The disclosed method concerns the prediction of the short term movements in the stock price of publicly traded corporations in periods of sudden and material change, with a particular focus on corporate crisis scenarios. Crisis-type stock price dynamics have been the subject of detailed analysis and modeling in the past, both academic and commercial. This is hardly surprising; billions of dollars are lost or, in some cases, earned, in the highly volatile dynamics which follow the news of such sudden events. The input parameters of existing predictive impact models are typically the financial attributes of the event itself and the companies involved. The disclosed method augments this approach with a new and fundamentally different class of attributes; communication parameters which can be used to predict the media impact of different types of events. The number of potential or actual stock owners who learn of a crisis, almost simultaneously and usually within the first 24-hour period following the crisis breaking, has a major impact on the demand/supply balance for the stock and therefore on the price. A prediction of a change in a stock price is a prediction of a shift in demand/supply, which in turn relies implicitly on assumption about the timing, tonality, quantity, prominence and audience reach of news coverage.
The disclosed method proceeds from the recognition that the business attributes of the event itself, and of the subject company, are often poor predictors for the volume and tonality of the media coverage, through which medium the markets will be informed and kept up-to date of the event/crisis.

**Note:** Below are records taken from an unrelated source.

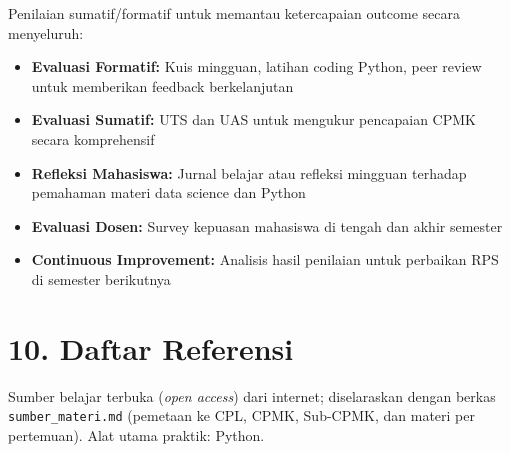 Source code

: \documentclass[12pt,a4paper]{article}
\begin{document}
Penilaian sumatif/formatif untuk memantau ketercapaian outcome secara menyeluruh:

\begin{itemize}[leftmargin=*]
  \item \textbf{Evaluasi Formatif:} Kuis mingguan, latihan coding Python, peer review untuk memberikan feedback berkelanjutan
  \item \textbf{Evaluasi Sumatif:} UTS dan UAS untuk mengukur pencapaian CPMK secara komprehensif
  \item \textbf{Refleksi Mahasiswa:} Jurnal belajar atau refleksi mingguan terhadap pemahaman materi data science dan Python
  \item \textbf{Evaluasi Dosen:} Survey kepuasan mahasiswa di tengah dan akhir semester
  \item \textbf{Continuous Improvement:} Analisis hasil penilaian untuk perbaikan RPS di semester berikutnya
\end{itemize}

\vspace{0.5cm}

\section*{10. Daftar Referensi}

Sumber belajar terbuka (\textit{open access}) dari internet; diselaraskan dengan berkas \texttt{sumber\_materi.md} (pemetaan ke CPL, CPMK, Sub-CPMK, dan materi per pertemuan). Alat utama praktik: Python.
\end{document}
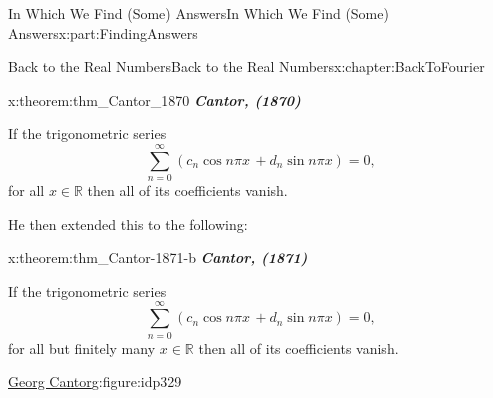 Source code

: \documentclass[oneside,10pt,]{book}
\newcommand{\alert}[1]{\textbf{\textit{#1}}}
\numberwithin{equation}{section}
\newcommand{\RR}{\mathbb {R}}
\begin{document}
\begin{partptx}{In Which We Find (Some) Answers}{}{In Which We Find (Some) Answers}{}{}{x:part:FindingAnswers}
\begin{chapterptx}{Back to the Real Numbers}{}{Back to the Real Numbers}{}{}{x:chapter:BackToFourier}
\begin{introduction}{}
\begin{theorem}{}{}{x:theorem:thm_Cantor_1870}
\alert{Cantor, (1870)}%
\par
{} If the trigonometric series%
\begin{equation*}
\sum_{n=0}^\infty\left(c_n\cos n\pi  x\,+d_n\sin n\pi x\right) = 0\text{,}
\end{equation*}
for all \(x\in\RR\) then all of its coefficients vanish.%
\end{theorem}
He then extended this to the following:%
\begin{theorem}{}{}{x:theorem:thm_Cantor-1871-b}%
\alert{Cantor, (1871)}%
\par
{} If the trigonometric series%
\begin{equation*}
\sum_{n=0}^\infty\left(c_n\cos n\pi  x\,+d_n\sin n\pi x\right) = 0\text{,}
\end{equation*}
for all but finitely many \(x\in\RR\) then all of its coefficients vanish.%
\end{theorem}
\begin{figureptx}{\href{https://mathshistory.st-andrews.ac.uk/Biographies/Cantor/}{Georg Cantor}\protect\footnotemark{}}{g:figure:idp329}{}%
%
\begin{image}{0.325}{0.35}{0.325}%

\end{image}
\end{figureptx}
\end{introduction}
\end{chapterptx}
\end{partptx}
\end{document}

It is not that these parameters are invalid, but they are insufficient. As the disclosure will demonstrate, a sudden event or crisis and the corporation impacted by it, are associated with communication parameters as well as the business parameters already used by existing prediction models. These communication parameters include factors such as the quality of photographs, the level of convergence with current public concerns or fashions and the level of positive or negative endorsement by key influencers. The disclosed method permits the identification of such communication parameters for different types of events and it provides quantification of both the influence on the news coverage and on the resultant stock price movements.
The central principle of the methodology is that the communication factor can be derived by a three-step process: a) identify all the parameters with high correlations against stock price movements b) identify all the parameters which have a high correlation against the media impact c) all the parameters which have a high correlation against both the media and stock price are the ones with the highest predictive potential. It may be counter-intuitive that a parameter such as the quality of the photographic material is treated as the dual business/communication parameter rather than purely a communication parameter. However, parameters which impact on the reportage of an event will also influence the level of confidence in a stock and therefore the price.
A related application (U.S. Provisional Patent Application No. 60/595,175 filed on Jun. 13, 2005) has been filed for examining the non-sudden but more sustained spread between analyst targets and stock prices by analyzing how investor confidence is influenced continuously by media coverage.